Preparing for the Unknown: Safeguarding Canadian Policyholders in an Uncertain World

Life rarely unfolds in a straight line. History shows that periods of stability are often interrupted by events that arrive suddenly, spread rapidly, and test the resilience of financial systems. Geopolitical shocks, market dislocations, and financial innovation can interact in unexpected ways, creating risks in parts of the economy that may have appeared benign only months earlier. At Assuris, preparation for the unknown is not an abstract concept – it is a core responsibility.

Assuris exists to protect Canadian life and health insurance policyholders, regardless of where shocks originate or how they propagate. Fulfilling this mandate requires constant vigilance and forward‑looking analysis. The Industry Risk Analysis work undertaken at Assuris is designed to ensure the organization maintains the highest possible level of preparedness, particularly during periods of elevated uncertainty such as the one we are facing today.

At present, two macro‑financial risks stand out for their potential to negatively affect the broader economic landscape and, indirectly, the financial ecosystem in which insurers operate: stress in private credit markets and the possibility of a material oil shock.

Stress in Private Credit Markets: A Liquidity Challenge

Private credit has grown rapidly in the life and health insurance space over the past decade1, becoming a core source of financing for companies as banks retreated from certain types of lending. While this growth has brought diversification and yield opportunities, it has also introduced new vulnerabilities—particularly around liquidity.

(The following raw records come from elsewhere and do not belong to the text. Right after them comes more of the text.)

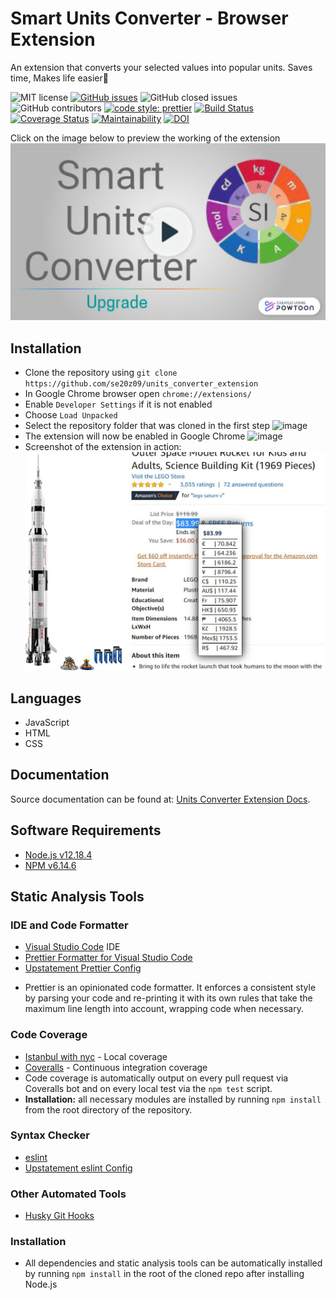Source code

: # Smart Units Converter - Browser Extension

An extension that converts your selected values into popular units. Saves time, Makes life easier:dancer:

![MIT license](https://img.shields.io/badge/License-MIT-green.svg)
[![GitHub issues](https://img.shields.io/github/issues/se20z09/units_converter_extension)](https://github.com/bhavesh242/units_converter_extension)
![GitHub closed issues](https://img.shields.io/github/issues-closed/se20z09/units_converter_extension)
![GitHub contributors](https://img.shields.io/github/contributors/se20z09/units_converter_extension)
[![code style: prettier](https://img.shields.io/badge/code_style-prettier-ff69b4.svg?style=flat-square)](https://github.com/prettier/prettier)
[![Build Status](https://travis-ci.com/se20z09/units_converter_extension.svg?branch=master)](https://travis-ci.com/se20z09/units_converter_extension)
[![Coverage Status](https://coveralls.io/repos/github/se20z09/units_converter_extension/badge.svg#1?branch=master)](https://coveralls.io/github/se20z09/units_converter_extension?branch=master)
[![Maintainability](https://api.codeclimate.com/v1/badges/a99a88d28ad37a79dbf6/maintainability)](https://codeclimate.com/github/se20z09/units_converter_extension/maintainability)
[![DOI](https://zenodo.org/badge/298610958.svg)](https://zenodo.org/badge/latestdoi/298610958)

Click on the image below to preview the working of the extension<br/>
[![Alt text](assets/units-upgrade.jpg)](https://www.youtube.com/watch?v=_amr9F9gXX8)

## Installation

-   Clone the repository using `git clone https://github.com/se20z09/units_converter_extension`
-   In Google Chrome browser open `chrome://extensions/`
-   Enable `Developer Settings` if it is not enabled
-   Choose `Load Unpacked`
-   Select the repository folder that was cloned in the first step
    ![image](https://github.com/se20z09/units_converter_extension/blob/master/assets/Images/load%20unpacked.PNG)
-   The extension will now be enabled in Google Chrome
    ![image](https://github.com/se20z09/units_converter_extension/blob/master/assets/Images/Uploaded.PNG)
-   Screenshot of the extension in action:<br>
    ![image](assets/Images/v3_currencies.png)

## Languages

-   JavaScript
-   HTML
-   CSS

## Documentation

Source documentation can be found at: [Units Converter Extension Docs](https://se20z09.github.io/units_converter_extension/).

## Software Requirements

-   [Node.js v12.18.4](https://nodejs.org/en/download/)
-   [NPM v6.14.6](https://nodejs.org/en/download/)

## Static Analysis Tools

### IDE and Code Formatter

-   [Visual Studio Code](https://code.visualstudio.com/) IDE
-   [Prettier Formatter for Visual Studio Code](https://github.com/prettier/prettier-vscode/blob/main/README.md)
-   [Upstatement Prettier Config](https://www.npmjs.com/package/@upstatement/prettier-config)

*   Prettier is an opinionated code formatter. It enforces a consistent style by parsing your code and re-printing it with its own rules that take the maximum line length into account, wrapping code when necessary.

### Code Coverage

-   [Istanbul with nyc](https://istanbul.js.org/) - Local coverage
-   [Coveralls](https://coveralls.io/) - Continuous integration coverage
-   Code coverage is automatically output on every pull request via Coveralls bot and on every local test via the `npm test` script.
-   <b>Installation:</b> all necessary modules are installed by running `npm install` from the root directory of the repository.

### Syntax Checker
-   [eslint](https://eslint.org/docs/user-guide/getting-started)
-   [Upstatement eslint Config](https://www.npmjs.com/package/@upstatement/eslint-config)

### Other Automated Tools
-   [Husky Git Hooks](https://www.npmjs.com/package/husky)

### Installation
-   All dependencies and static analysis tools can be automatically installed by running `npm install` in the root of the cloned repo after installing Node.js
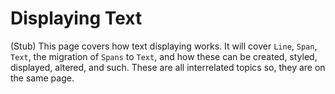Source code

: # Displaying Text
(Stub)
This page covers how text displaying works. It will cover `Line`, `Span`, `Text`, the migration of `Spans` to `Text`, and how these can be created, styled, displayed, altered, and such. These are all interrelated topics so, they are on the same page.
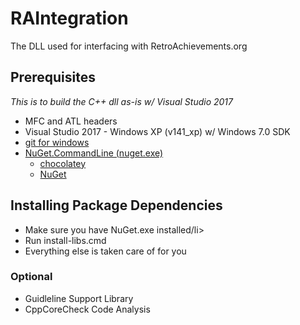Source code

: # RAIntegration

The DLL used for interfacing with RetroAchievements.org

## Prerequisites

*This is to build the C++ dll as-is w/ Visual Studio 2017*

<ul>
	<li>MFC and ATL headers</li>
	<li>Visual Studio 2017 - Windows XP (v141_xp) w/ Windows 7.0 SDK</li>
	<li><a href="https://git-scm.com/download/win">git for windows</li>
	<li>NuGet.CommandLine (nuget.exe)
	  <ul>
	    <li><a href="https://chocolatey.org/packages/NuGet.CommandLine">chocolatey</a></li>
	    <li><a href="https://dist.nuget.org/win-x86-commandline/latest/nuget.exe">NuGet</a></li>
	  </ul>
	</li>	
</ul>

## Installing Package Dependencies
<ul>
    <li>Make sure you have NuGet.exe installed/li>
    <li>Run install-libs.cmd</li>
    <li>Everything else is taken care of for you</li>
</ul>

### Optional

- Guidleline Support Library
- CppCoreCheck Code Analysis
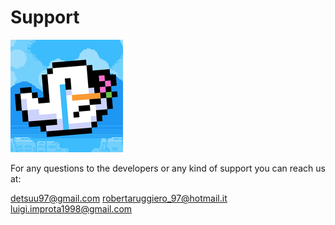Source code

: # Support
![alt text](https://github.com/Ins0mn3ac/PrivacyPolicy-KawaisoUmineko/blob/main/appstore.png)

For any questions to the developers or any kind of support you can reach us at:

detsuu97@gmail.com
robertaruggiero_97@hotmail.it
luigi.improta1998@gmail.com
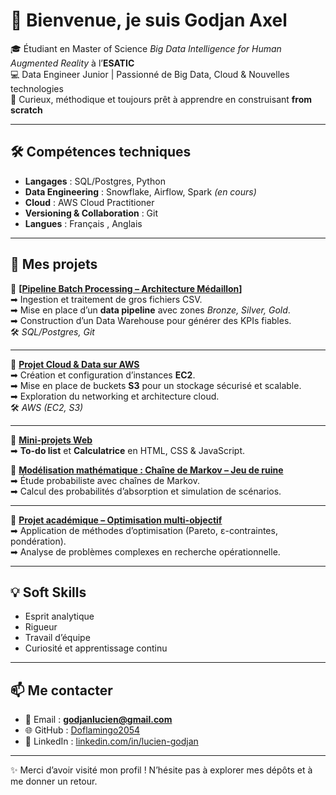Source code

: # 👋 Bienvenue, je suis Godjan Axel

🎓 Étudiant en Master of Science *Big Data Intelligence for Human Augmented Reality* à l’**ESATIC**  
💻 Data Engineer Junior | Passionné de Big Data, Cloud & Nouvelles technologies  
🚀 Curieux, méthodique et toujours prêt à apprendre en construisant **from scratch**  

---

## 🛠️ Compétences techniques

- **Langages** : SQL/Postgres, Python  
- **Data Engineering** : Snowflake, Airflow, Spark *(en cours)*  
- **Cloud** : AWS Cloud Practitioner
- **Versioning & Collaboration** : Git  
- **Langues** : Français , Anglais  

---

## 📂 Mes projets

🔹 **[[Pipeline Batch Processing – Architecture Médaillon](https://github.com/Doflamingo2054/axel-dwh-project)]**  
➡ Ingestion et traitement de gros fichiers CSV.  
➡ Mise en place d’un **data pipeline** avec zones *Bronze, Silver, Gold*.  
➡ Construction d’un Data Warehouse pour générer des KPIs fiables.  
🛠️ *SQL/Postgres, Git*

---

🔹 **[Projet Cloud & Data sur AWS](#)**  
➡ Création et configuration d’instances **EC2**.  
➡ Mise en place de buckets **S3** pour un stockage sécurisé et scalable.  
➡ Exploration du networking et architecture cloud.  
🛠️ *AWS (EC2, S3)*

---

🔹 **[Mini-projets Web](#)**  
➡ **To-do list** et **Calculatrice** en HTML, CSS & JavaScript.  


🔹 **[Modélisation mathématique : Chaîne de Markov – Jeu de ruine](#)**  
➡ Étude probabiliste avec chaînes de Markov.  
➡ Calcul des probabilités d’absorption et simulation de scénarios.  

---

🔹 **[Projet académique – Optimisation multi-objectif](#)**  
➡ Application de méthodes d’optimisation (Pareto, ε-contraintes, pondération).  
➡ Analyse de problèmes complexes en recherche opérationnelle.  

---

## 💡 Soft Skills
- Esprit analytique  
- Rigueur  
- Travail d’équipe  
- Curiosité et apprentissage continu  

---

## 📫 Me contacter
- 📧 Email : **godjanlucien@gmail.com**  
- 🌐 GitHub : [Doflamingo2054](https://github.com/Doflamingo2054/)
- 💼 LinkedIn : [linkedin.com/in/lucien-godjan](https://www.linkedin.com/in/lucien-godjan-365728243/) 

---

✨ Merci d’avoir visité mon profil ! N’hésite pas à explorer mes dépôts et à me donner un retour.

Recent developments have highlighted those vulnerabilities. Alternative asset managers have come under pressure following significant fund withdrawals and broader scrutiny of private markets. When investors seek liquidity from funds holding inherently illiquid assets, tensions can emerge quickly. These dynamics have placed renewed focus on asset–liability mismatches and valuation resilience within private market structures2.

While these stresses are currently centered on private markets, they have the potential to spill over into the broader financial system through confidence effects, valuation adjustments, and interconnected funding channels. This is an area Assuris is monitoring closely as part of its ongoing risk surveillance.

Oil Shock Risk: Inflation and Growth at Risk

The global economy also faces a renewed risk of an oil shock, closely linked to geopolitical tensions in the Middle East. Disruptions and heightened uncertainty in the oil market have pushed prices higher. In response, authorities have released significant quantities from strategic oil reserves to limit price increases3. While these measures can help smooth short‑term volatility, they are temporary by design.

Sustained increases in oil prices would carry important macroeconomic consequences, including:

  • Renewed inflationary pressure, particularly for energy‑sensitive goods and services
  • Higher interest rate expectations, as central banks respond to inflation risks
  • Slower global growth, as rising input costs weigh on consumption and investment

Markets are currently assessing the likely duration of the oil shock4. While baseline assumptions may still reflect a short‑lived event, history suggests conditions can change quickly. The dominant concern today is no longer whether geopolitical tensions can cause an oil shock, but how severe and persistent such a shock might become.

Physical supply disruptions are already material, and even in their absence, perceived risk alone can drive price spikes. Policy interventions—such as reserve releases or maritime security measures—can soften the impact, but they cannot eliminate it entirely.

Assuris’ Role: Prepared for the Unknown

Assuris cannot predict the exact form the next crisis will take. What it can do—and does consistently—is prepare for scenarios that stress liquidity, valuations, confidence, and interconnected markets. The Industry Risk Analysis work at Assuris focuses on identifying emerging risks early, understanding potential transmission channels, and ensuring that policyholder protection remains robust even under severe conditions.

Periods of crisis are often accompanied by sharp movements in interest rates, widening credit spreads, and volatility in asset values. While private credit market stress and oil‑driven inflation risks may originate from different sources, they share a common feature: they test resilience precisely when confidence erodes. These are the moments when life and health insurers with strong asset‑liability management practices demonstrate their strength.

Evaluating the soundness of insurers’ risk management practices lies at the heart of Assuris’ preparedness framework.

Today’s world is inherently uncertain. Assuris stands ready to respond—ensuring Canadian life and health insurance policyholders are protected when it matters most.